RECORDS FOR THIS EXERCISE:
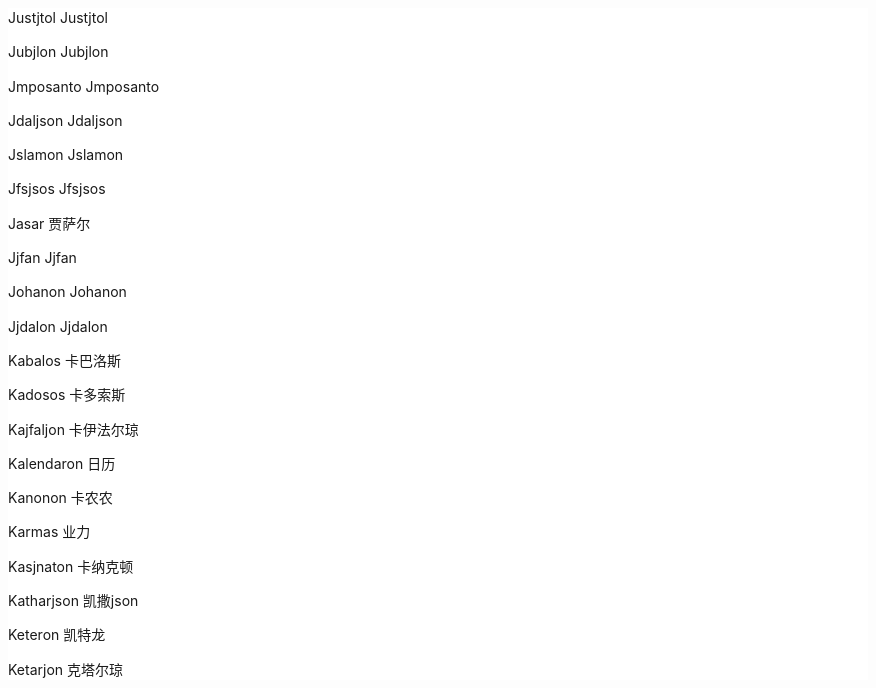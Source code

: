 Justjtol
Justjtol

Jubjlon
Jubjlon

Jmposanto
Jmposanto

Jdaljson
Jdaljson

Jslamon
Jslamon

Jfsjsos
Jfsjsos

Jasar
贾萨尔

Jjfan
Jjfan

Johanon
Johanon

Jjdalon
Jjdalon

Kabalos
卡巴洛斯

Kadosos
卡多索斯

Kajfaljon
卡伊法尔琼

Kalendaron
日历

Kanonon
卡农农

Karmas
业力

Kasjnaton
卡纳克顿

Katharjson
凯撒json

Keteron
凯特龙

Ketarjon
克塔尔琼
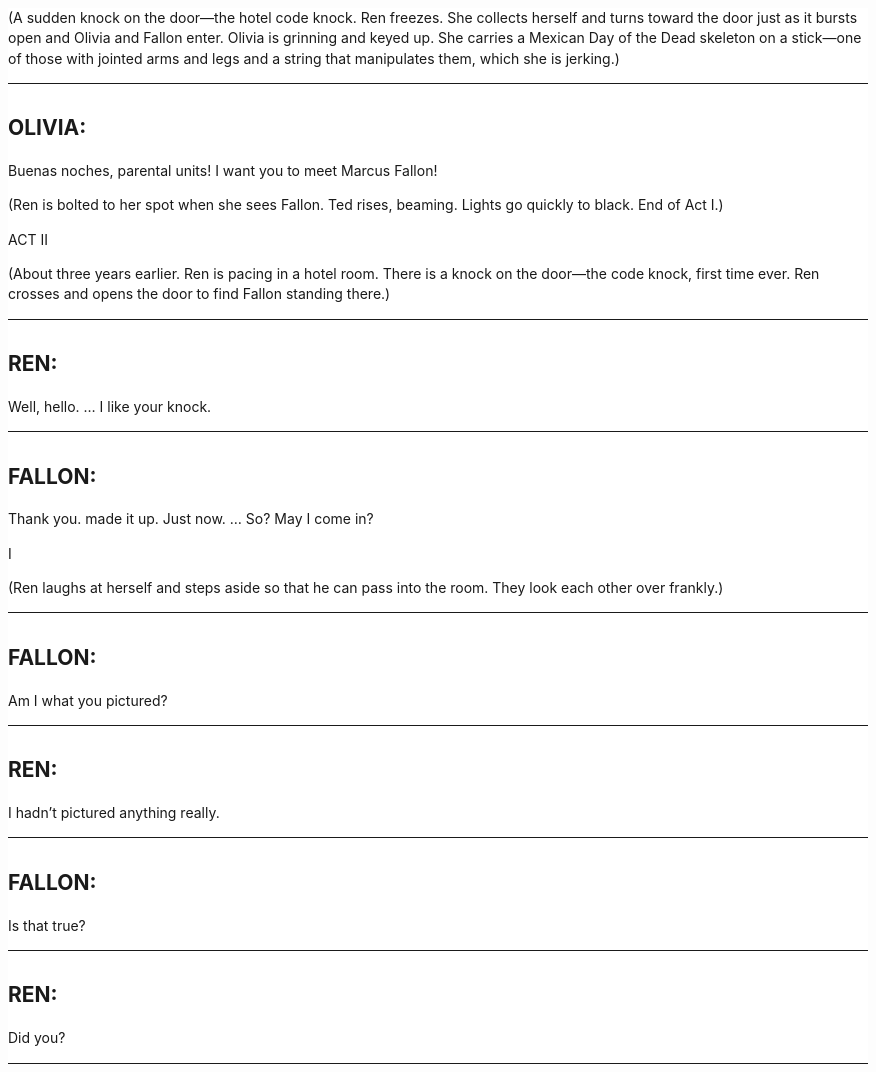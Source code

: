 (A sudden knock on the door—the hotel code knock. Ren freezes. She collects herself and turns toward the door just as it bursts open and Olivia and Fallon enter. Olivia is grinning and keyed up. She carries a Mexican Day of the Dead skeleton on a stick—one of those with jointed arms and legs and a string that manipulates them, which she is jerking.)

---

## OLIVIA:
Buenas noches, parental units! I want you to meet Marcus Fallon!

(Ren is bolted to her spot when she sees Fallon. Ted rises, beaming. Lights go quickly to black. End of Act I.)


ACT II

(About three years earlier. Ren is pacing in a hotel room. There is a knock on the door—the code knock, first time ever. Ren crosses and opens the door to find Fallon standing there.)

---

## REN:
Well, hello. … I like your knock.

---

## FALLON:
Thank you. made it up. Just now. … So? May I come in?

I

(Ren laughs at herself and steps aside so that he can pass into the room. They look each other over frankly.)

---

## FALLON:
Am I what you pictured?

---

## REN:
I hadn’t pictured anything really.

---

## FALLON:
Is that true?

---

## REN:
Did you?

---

WHAT THIS TASK INVOLVES: All lines from the one containing "(About three years" through the final line of the listing above are to be reproduced exactly; include both and add nothing.

SOLVED EXERCISE:
(About three years earlier. Ren is pacing in a hotel room. There is a knock on the door—the code knock, first time ever. Ren crosses and opens the door to find Fallon standing there.)

---

## REN:
Well, hello. … I like your knock.

---

## FALLON:
Thank you. made it up. Just now. … So? May I come in?

I

(Ren laughs at herself and steps aside so that he can pass into the room. They look each other over frankly.)

---

## FALLON:
Am I what you pictured?

---

## REN:
I hadn’t pictured anything really.

---

## FALLON:
Is that true?

---

## REN:
Did you?

---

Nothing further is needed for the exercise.